Returns a Dataset containing variables merged across many files.

Parameters
filesstring, list, or tuple

Either a single filename or a list of filenames. Wildcards are supported, glob.iglob() is used to expand these into an explicit list of files.

formatstring, optional

String specifying format of file to open. If none is given the format will be automatically detected from the first filename (see autodetectformat())

openerfunction, optional

Function to open individual files. If none is provided, uses the format-specific version of open(). The datasets returned by this function are then concatenated and returned. See Notes.

patternstring, optional

A regex pattern to extract date stamps from the filename; used by default file2date. Matching patterns must be named <year>, <month>, <day>, <hour> or <minute>. Abbreviations are available for the above; $Y matches a four digit year, $m, $d, $H, and $M match a two-digit month, day, hour and minute, respectively.

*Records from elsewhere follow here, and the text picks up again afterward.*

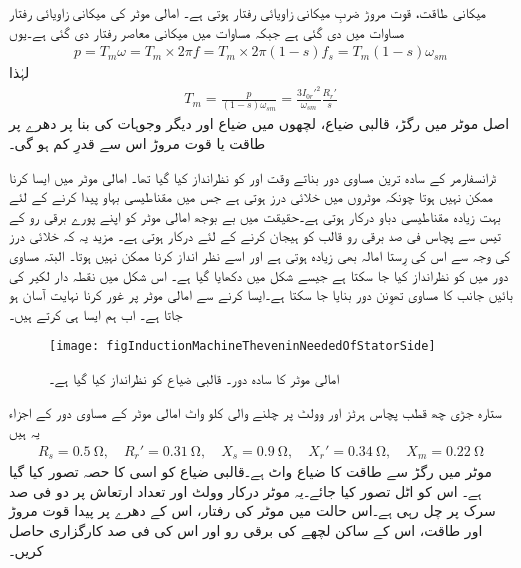 میکانی طاقت، قوت مروڑ ضربِ میکانی زاویائی رفتار ہوتی ہے۔ امالی موٹر کی میکانی زاویائی رفتار مساوات   میں دی گئی ہے جبکہ مساوات   میں میکانی معاصر رفتار  دی گئی ہے۔یوں
\begin{align}\label{مساوات_امالی_تین_دور_میکانی_طاقت_اور_رفتار}
p= T_m \omega =T_m \times 2 \pi f=T_m \times 2 \pi (1-s) f_s=T_m (1-s) \omega_{sm} 
\end{align}
لہٰذا
\begin{align}\label{مساوات_امالی_مروڑ_الف}
T_m=\frac{p}{(1-s) \omega_{sm}}=\frac{3 I_{0r}'^2}{\omega_{sm}} \frac{R_r'}{s}
\end{align}
اصل موٹر میں رگڑ، قالبی ضیاع، لچھوں میں ضیاع اور دیگر وجوہات کی بنا پر دھرے پر طاقت یا قوت مروڑ اس سے قدرِ کم ہو گی۔

ٹرانسفارمر کے سادہ ترین مساوی دور بناتے وقت  اور  کو نظرانداز کیا گیا تھا۔ امالی موٹر میں ایسا کرنا ممکن نہیں ہوتا چونکہ موٹروں میں خلائی درز ہوتی ہے جس میں مقناطیسی بہاو پیدا کرنے کے لئے بہت زیادہ مقناطیسی دباو درکار ہوتی ہے۔حقیقت میں بے بوجھ امالی موٹر کو اپنے پورے برقی رو کے تیس سے پچاس فی صد برقی رو قالب کو ہیجان کرنے کے لئے درکار ہوتی ہے۔ مزید یہ کہ خلائی درز کی وجہ سے اس کی رِستا امالہ بھی زیادہ ہوتی ہے اور اسے نظر انداز کرنا ممکن نہیں ہوتا۔ البتہ مساوی دور میں  کو نظرانداز کیا جا سکتا ہے جیسے شکل  میں دکھایا گیا ہے۔ اس شکل میں نقطہ دار لکیر کی بائیں جانب کا مساوی تھوِنن دور بنایا جا سکتا ہے۔ایسا کرنے سے امالی موٹر پر غور کرنا نہایت آسان ہو جاتا ہے۔ اب ہم ایسا ہی کرتے ہیں۔
\begin{figure}
\centering
\texttt{[image: figInductionMachineTheveninNeededOfStatorSide]}
\caption{امالی موٹر کا سادہ دور۔ قالبی ضیاع کو نظرانداز کیا گیا ہے۔}
\label{شکل_امالی_ساکن_حصے_کا_تھونن_دور}
\end{figure}
%
ستارہ جڑی چھ قطب پچاس ہرٹز اور   وولٹ پر چلنے والی   کلو واٹ امالی موٹر کے مساوی دور کے اجزاء یہ ہیں
\begin{align*}
R_s= \SI{0.5}{\ohm}, \quad R_r'=\SI{0.31}{\ohm}, \quad X_s=\SI{0.9}{\ohm}, \quad X_r'=\SI{0.34}{\ohm}, \quad X_m=\SI{0.22}{\ohm} 
\end{align*}
موٹر میں رگڑ سے طاقت کا ضیاع   واٹ ہے۔قالبی ضیاع کو اسی کا حصہ تصور کیا گیا ہے۔ اس کو اٹل تصور کیا جائے۔یہ موٹر درکار وولٹ اور تعداد ارتعاش پر دو فی صد سرک پر چل رہی ہے۔اس حالت میں موٹر کی رفتار، اس کے دھرے پر پیدا قوت مروڑ اور طاقت، اس کے ساکن لچھے کی برقی رو اور اس کی فی صد کارگزاری حاصل کریں۔

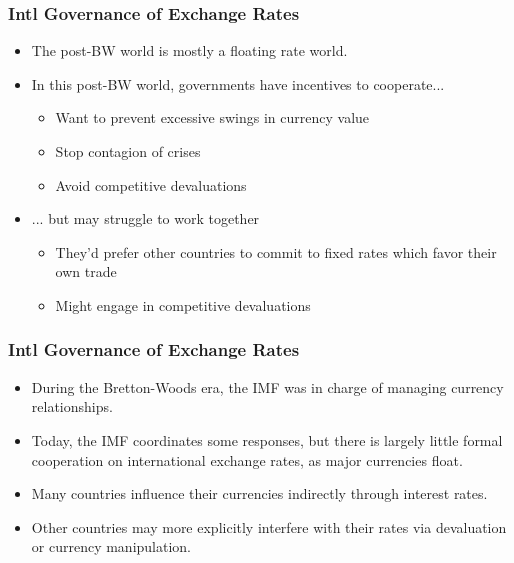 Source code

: \documentclass{beamer}
\begin{document}
\begin{frame} 
	\frametitle{\LARGE{Intl Governance of Exchange Rates}}
	\begin{itemize}
			\item The post-BW world is mostly a floating rate world.
			\item In this post-BW world, governments have incentives to cooperate... \pause
			\begin{itemize}
				\item Want to prevent excessive swings in currency value \pause 
				\item Stop contagion of crises \pause 
				\item Avoid competitive devaluations  \pause
			\end{itemize}
			\item ... but may struggle to work together \pause
			\begin{itemize}
				\item They'd prefer other countries to commit to fixed rates which favor their own trade \pause 
				\item Might engage in competitive devaluations  
			\end{itemize}
		
	\end{itemize}
\end{frame}

\begin{frame} 
	\frametitle{\LARGE{Intl Governance of Exchange Rates}}
	\begin{itemize}
		\item During the Bretton-Woods era, the IMF was in charge of managing currency relationships. \pause
		\item Today, the IMF coordinates some responses, but there is largely little formal cooperation on international exchange rates, as  major currencies float. \pause 
		\item Many countries influence their currencies indirectly through interest rates. \pause 
		\item Other countries may more explicitly interfere with their rates via devaluation or currency manipulation.		
	\end{itemize}
\end{frame}
\end{document}
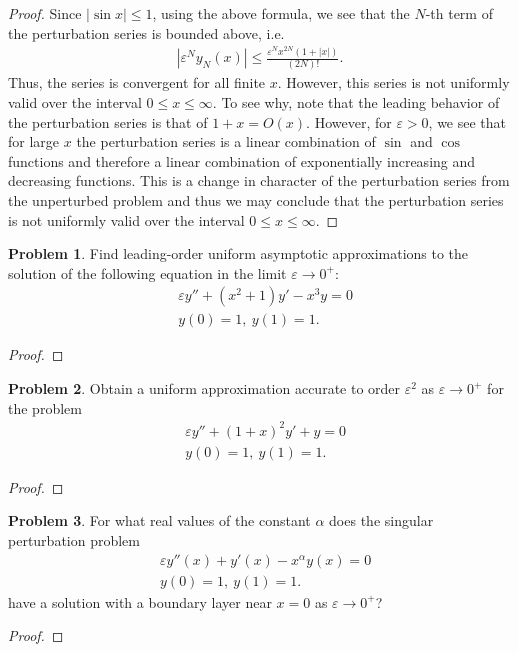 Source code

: \documentclass[12pt]{article}
\theoremstyle{definition}
\newtheorem{problem}{Problem}
\begin{document}
\begin{proof}
  Since $\left|\sin x\right| \leq 1$, using the above formula, we see that the   $N$-th term of the perturbation series is bounded above, i.e.\
  \begin{align*}
    \left|\varepsilon^N y_N(x)\right| \leq \frac{\varepsilon^N x^{2N} (1 + |x|)}{(2N)!}.
  \end{align*}
  Thus, the series is convergent for all finite $x$. However, this series is not uniformly valid over the interval
  $0 \leq x \leq \infty$. To see why, note that the leading behavior of the perturbation series
  is that of $1 + x = O(x)$. However, for $\varepsilon > 0$, we see that for large $x$  the perturbation series
  is a linear combination of $\sin $ and $\cos$ functions and therefore a linear combination of exponentially increasing and decreasing functions.
  This is a change in character of the perturbation series from the unperturbed problem and thus we may
  conclude that the perturbation series is not uniformly valid over the interval $0 \leq x \leq \infty$.
\end{proof}
\newpage


\begin{problem}
  Find leading-order uniform asymptotic approximations to the solution of the
  following equation in the limit $\varepsilon \to 0^+$:
  \begin{align*}
    &\varepsilon y'' + (x^2 + 1)y' - x^3y=0 \\
    &y(0) = 1,\ y(1) = 1.
  \end{align*}
\end{problem}

\begin{proof}
\end{proof}
\newpage


\begin{problem}
  Obtain a uniform approximation accurate to order $\varepsilon ^2$ as $\varepsilon \to 0^+$
  for the problem
  \begin{align*}
      &\varepsilon y'' + (1+x)^2 y' + y = 0 \\
      &y(0) = 1,\ y(1) = 1.
  \end{align*}
\end{problem}

\begin{proof}
\end{proof}
\newpage


\begin{problem}
  For what real values of the constant $\alpha$ does the singular perturbation
  problem
  \begin{align*}
    &\varepsilon y''(x) + y'(x) - x^\alpha y(x) = 0  \\
    &y(0) = 1,\ y(1) = 1.
  \end{align*}
  have a solution with a boundary layer near $x=0$ as $\varepsilon \to 0^+$?
\end{problem}

\begin{proof}
\end{proof}
\newpage
\end{document}
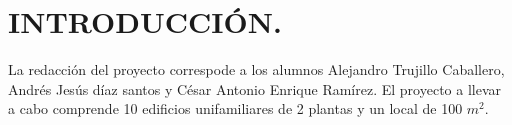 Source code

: \section*{INTRODUCCIÓN.}

La redacción del proyecto correspode a los alumnos Alejandro Trujillo Caballero, Andrés Jesús díaz 
santos y César Antonio Enrique Ramírez. El proyecto a llevar a cabo comprende 10 edificios 
unifamiliares de 2 plantas y un local de 100 $m^2$.

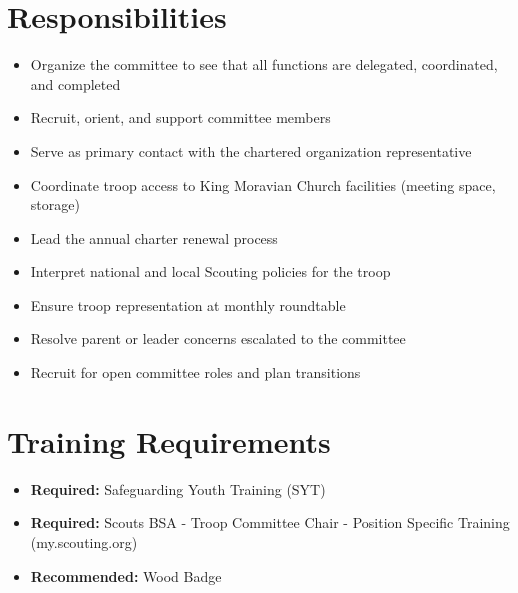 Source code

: \documentclass[10pt, letterpaper]{article}
\begin{document}
\begin{minipage}[t]{0.48\linewidth}
\raggedright

\section{Responsibilities}
\begin{itemize}
  \item Organize the committee to see that all functions are delegated, coordinated, and completed
  \item Recruit, orient, and support committee members
  \item Serve as primary contact with the chartered organization representative
  \item Coordinate troop access to King Moravian Church facilities (meeting space, storage)
  \item Lead the annual charter renewal process
  \item Interpret national and local Scouting policies for the troop
  \item Ensure troop representation at monthly roundtable
  \item Resolve parent or leader concerns escalated to the committee
  \item Recruit for open committee roles and plan transitions
\end{itemize}

\section{Training Requirements}
\begin{itemize}
  \item \textbf{Required:} Safeguarding Youth Training (SYT)
  \item \textbf{Required:} Scouts BSA - Troop Committee Chair - Position Specific Training (my.scouting.org)
  \item \textbf{Recommended:} Wood Badge
\end{itemize}

\end{minipage}
\hfill
\end{document}
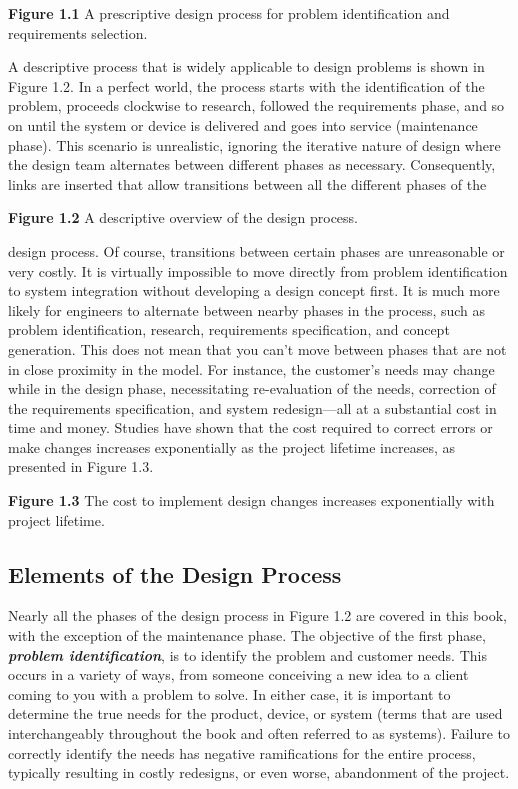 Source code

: \documentclass[a4paper,10pt]{book}
\begin{document}

\textbf{Figure 1.1} A prescriptive design process for problem
identification and requirements selection.

A descriptive process that is widely applicable to design problems is
shown in Figure 1.2. In a perfect world, the process starts with the
identification of the problem, proceeds clockwise to research, followed
the requirements phase, and so on until the system or device is
delivered and goes into service (maintenance phase). This scenario is
unrealistic, ignoring the iterative nature of design where the design
team alternates between different phases as necessary. Consequently,
links are inserted that allow transitions between all the different
phases of the


\textbf{Figure 1.2} A descriptive overview of the design process.

design process. Of course, transitions between certain phases are
unreasonable or very costly. It is virtually impossible to move directly
from problem identification to system integration without developing a
design concept first. It is much more likely for engineers to alternate
between nearby phases in the process, such as problem identification,
research, requirements specification, and concept generation. This does
not mean that you can't move between phases that are not in close
proximity in the model. For instance, the customer's needs may change
while in the design phase, necessitating re-evaluation of the needs,
correction of the requirements specification, and system redesign---all
at a substantial cost in time and money. Studies have shown that the
cost required to correct errors or make changes increases exponentially
as the project lifetime increases, as presented in Figure 1.3.


\textbf{Figure 1.3} The cost to implement design changes increases
exponentially with project lifetime.

\subsection{Elements of the Design Process}

Nearly all the phases of the design process in Figure 1.2 are covered in
this book, with the exception of the maintenance phase. The objective of
the first phase, \emph{\textbf{problem identification}}, is to identify
the problem and customer needs. This occurs in a variety of ways, from
someone conceiving a new idea to a client coming to you with a problem
to solve. In either case, it is important to determine the true needs
for the product, device, or system (terms that are used interchangeably
throughout the book and often referred to as systems). Failure to
correctly identify the needs has negative ramifications for the entire
process, typically resulting in costly redesigns, or even worse,
abandonment of the project.
\end{document}

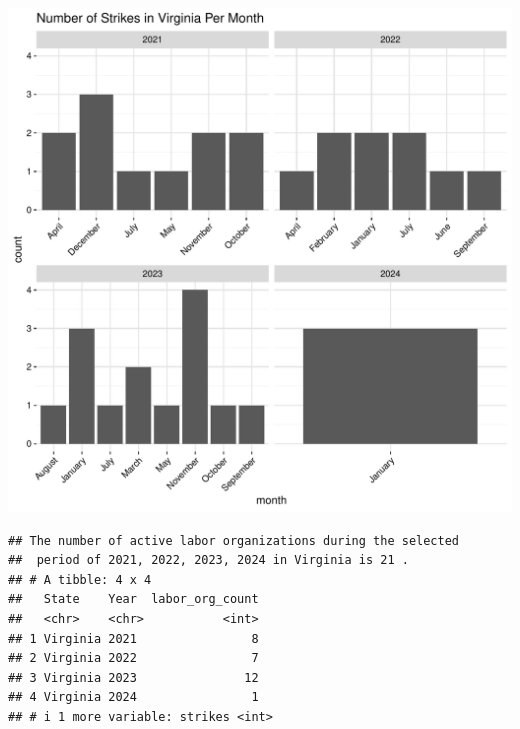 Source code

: \documentclass[11pt]{article}\usepackage[]{graphicx}\usepackage[]{xcolor}
\makeatletter
\newenvironment{kframe}{%
 \def\at@end@of@kframe{}%
 \ifinner\ifhmode%
  \def\at@end@of@kframe{\end{minipage}}%
  \begin{minipage}{\columnwidth}%
 \fi\fi%
 \def\FrameCommand##1{\hskip\@totalleftmargin \hskip-\fboxsep
 \colorbox{shadecolor}{##1}\hskip-\fboxsep
     \hskip-\linewidth \hskip-\@totalleftmargin \hskip\columnwidth}%
 \MakeFramed {\advance\hsize-\width
   \@totalleftmargin\z@ \linewidth\hsize
   \@setminipage}}%
 {\par\unskip\endMakeFramed%
 \at@end@of@kframe}
\newenvironment{knitrout}{}{} %
\makeatother
\begin{document}
\begin{knitrout}
\color{fgcolor}

{\centering \includegraphics[width=0.7\linewidth]{figure/calling_the_ggplots_Virginia-1} 

}


\begin{kframe}\begin{verbatim}
## The number of active labor organizations during the selected 
##  period of 2021, 2022, 2023, 2024 in Virginia is 21 .
## # A tibble: 4 x 4
##   State    Year  labor_org_count
##   <chr>    <chr>           <int>
## 1 Virginia 2021                8
## 2 Virginia 2022                7
## 3 Virginia 2023               12
## 4 Virginia 2024                1
## # i 1 more variable: strikes <int>
\end{verbatim}
\end{kframe}
\end{knitrout}
\end{document}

file2datefunction, optional

Function which returns a date dictionary given a filename. By default this is produced by applying the regex pattern pattern to the filename.

sortedboolean, optional

If True, the filenames are sorted (by alpha) prior to opening each file, and the axes on the returned dataset are sorted by calling Dataset.sorted().

**kwargskeyword arguments

These are passed on to the function opener;

Returns
dataset

A dataset containing the variables concatenated across all specified files. The variable data itself is not loaded into memory.

See also

open
openall

Notes

This is intended to provide access to large datasets whose files are separated by timestep. To avoid opening every file individually, the time axis is constructed by opening the first and the last file in the list of files provided. This is done to provide a template of what variables and what times are stored in each file - it is assumed that the number of timesteps (and their offsets) is the same accross the whole dataset. The time axis is then constructed from the filenames themselves, using the function file2date to generate a date from each filename. As a result only two files need to be opened, which makes this a very efficient way to work with very large datasets.

However, no explicit check is made of the integrity of the files - if there are corrupt or missing data within individual files, this will not become clear until that data is actually accessed. This can be done explicitly with check_multi(), which explicitly attempts to access all the data and returns a list of any problems encountered; this can take a long time, but is a useful check (and is more likely to provide helpful error messages).

The function opener must take a single positional argument - the filename of the file to open - and keyword arguments that are passed through from this function. It must return a Dataset object with the loaded variables. By default the standard open() is used, but providing a custom opener can be useful for any reshaping of the variables that must be done prior to concatenating the whole dataset.

pygeode.save(filename, dataset, format=None, cfmeta=True, **kwargs)[source]

Saves a Var or Dataset to file.

Parameters
filenamestring

Path of file to save to.

datasetVar, Dataset, or collection of Var objects or

dict of Dataset objects. The dataset is consolidated using dataset.asdataset(). Dicts of Dataset objects are written as groups to netcdf4 files.

formatstring, optional

String specifying format of file to open. If none is given the format will be automatically detected from the file (see autodetectformat())

cfmetaboolean

If true, metadata is automatically written specifying the axis dimensions following CF metadata conventions.

Notes

The format of the file is automatically detected from the filename (if possible). The NetCDF format is at present the best supported.

pygeode.formats.autodetectformat(filename)[source]

Returns best guess at file format based on file name.

Parameters
filenamestring

Filename to identify

Returns
string

String specifying identified file format.

Raises
ValueError

If the format cannot be determined from the extension.

See also

extdict
pygeode.formats.multifile.check_multi(*args, **kwargs)[source]

Validates the files for completeness and consistency with the assumptions made by pygeode.formats.multifile.open_multi.